Un pueblo se define, en gran parte, por sus árboles. La literatura, la música, las leyendas y cuentos, todos reflejos de su cultura, tienen como trasfondo, marco o protagonistas los mismos árboles que pueblan los paisajes de sus tierras. Los robles centenarios que abrazan nuestras aldeas no solo son parte del entorno; son historia viva, memoria compartida, testigos de un tiempo más lento y sereno. Son símbolos, árboles patrios de Rosalía (la De Castro), arquitectura vegetal tan identificable con lo gallego como el hórreo o el cruceiro.

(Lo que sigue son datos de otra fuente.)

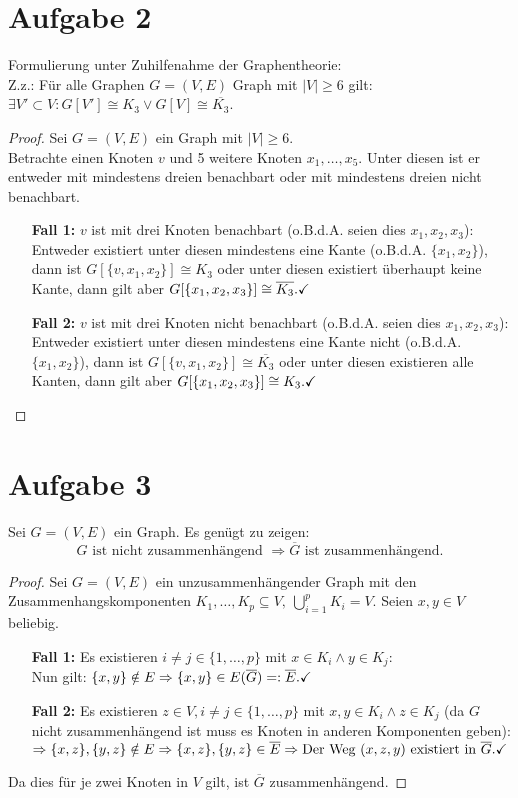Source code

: \documentclass[a4paper,10pt,german]{scrartcl}
\newcommand{\komp}[1]{\ensuremath{\overline{#1}}}
\begin{document}
\section*{Aufgabe 2}
Formulierung unter Zuhilfenahme der Graphentheorie:\\
Z.z.: Für alle Graphen $G=(V,E)$ Graph mit $|V|\geq6$ gilt: $\exists V'\subset V:G[V']\cong K_3\vee G[V]\cong \komp{K_3}$.
\begin{proof}
 Sei $G=(V,E)$ ein Graph mit $|V|\geq6$.\\
 Betrachte einen Knoten $v$ und 5 weitere Knoten $x_1,\dots,x_5$. Unter diesen ist er entweder mit mindestens dreien benachbart oder mit mindestens dreien nicht benachbart.
 \begin{itemize}
  \item[{\bf Fall 1:}]$v$ ist mit drei Knoten benachbart (o.B.d.A. seien dies $x_1,x_2,x_3$):\\
  Entweder existiert unter diesen mindestens eine Kante (o.B.d.A. $\{x_1,x_2\}$), dann ist $G[\{v,x_1,x_2\}]\cong K_3$ oder unter diesen existiert überhaupt keine Kante, 
  dann gilt aber $G[\{x_1,x_2,x_3\}]\cong\komp{K_3}.\hfill \checkmark$
  \item[{\bf Fall 2:}]$v$ ist mit drei Knoten nicht benachbart (o.B.d.A. seien dies $x_1,x_2,x_3$):\\
  Entweder existiert unter diesen mindestens eine Kante nicht (o.B.d.A. $\{x_1,x_2\}$), dann ist $G[\{v,x_1,x_2\}]\cong \komp{K_3}$ oder unter diesen existieren alle Kanten, 
  dann gilt aber $G[\{x_1,x_2,x_3\}]\cong K_3.\hfill \checkmark$
 \end{itemize}
\end{proof}

\section*{Aufgabe 3}
Sei $G=(V,E)$ ein Graph. Es genügt zu zeigen: $$G\text{ ist nicht zusammenhängend }\Rightarrow \komp{G}\text{ ist zusammenhängend.}$$
\begin{proof}
Sei $G=(V,E)$ ein unzusammenhängender Graph mit den Zusammenhangskomponenten $K_1,\dots,K_p\subseteq V,\ \bigcup\limits_{i=1}^pK_i=V$. Seien $x,y\in V$ beliebig.
\begin{itemize}
 \item[{\bf Fall 1:}] Es existieren $i\neq j\in\{1,\dots,p\}$ mit $x\in K_i\wedge y\in K_j$:\\
 Nun gilt: $\{x,y\}\notin E\Rightarrow \{x,y\}\in E(\komp{G})=:\komp{E}.\hfill\checkmark$
 \item[{\bf Fall 2:}]Es existieren $z\in V, i\neq j\in\{1,\dots,p\}$ mit $x,y\in K_i\wedge z\in K_j$ (da $G$ nicht zusammenhängend ist muss es Knoten in anderen Komponenten geben):\\
 $\Rightarrow\{x,z\},\{y,z\}\notin E\Rightarrow \{x,z\},\{y,z\}\in\komp{E}\Rightarrow\text{Der Weg } (x,z,y)\text{ existiert in }\komp{G}.\hfill\checkmark$
\end{itemize}
Da dies für je zwei Knoten in $V$ gilt, ist $\komp{G}$ zusammenhängend. 
\end{proof}
\pagebreak
\end{document}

Hoy, sin embargo, esos gigantes atemporales son mutilados sin piedad. Estos frondosos vestigios del paso de generaciones, ahora son grotescas estacas que parecen erguirse sobre un camposanto, un recordatorio doloroso de cómo la ignorancia arrasa con todo lo que es bello y valioso.

La poda salvaje perpetrada por el Concello de San Amaro ha dejado consternados a los vecinos de la parroquia de Santiago de Anllo. No se trató de un simple mantenimiento o de un necesario saneamiento de ramas enfermas, sino de un acto de brutalidad arboricida. En lugar de recurrir a un estudio previo que evaluara la salud de los árboles, la necesidad real de intervención y las técnicas más adecuadas, se optó por la vía rápida: mutilar sin medir consecuencias. Descartando las opciones más sensatas, o incluso las más profesionales, un puñado de operarios (entre los que se incluía un concejal del propio Concello, eliminando al intermediario), mermaron el roble secular del campo de la fiesta de O Hospicio.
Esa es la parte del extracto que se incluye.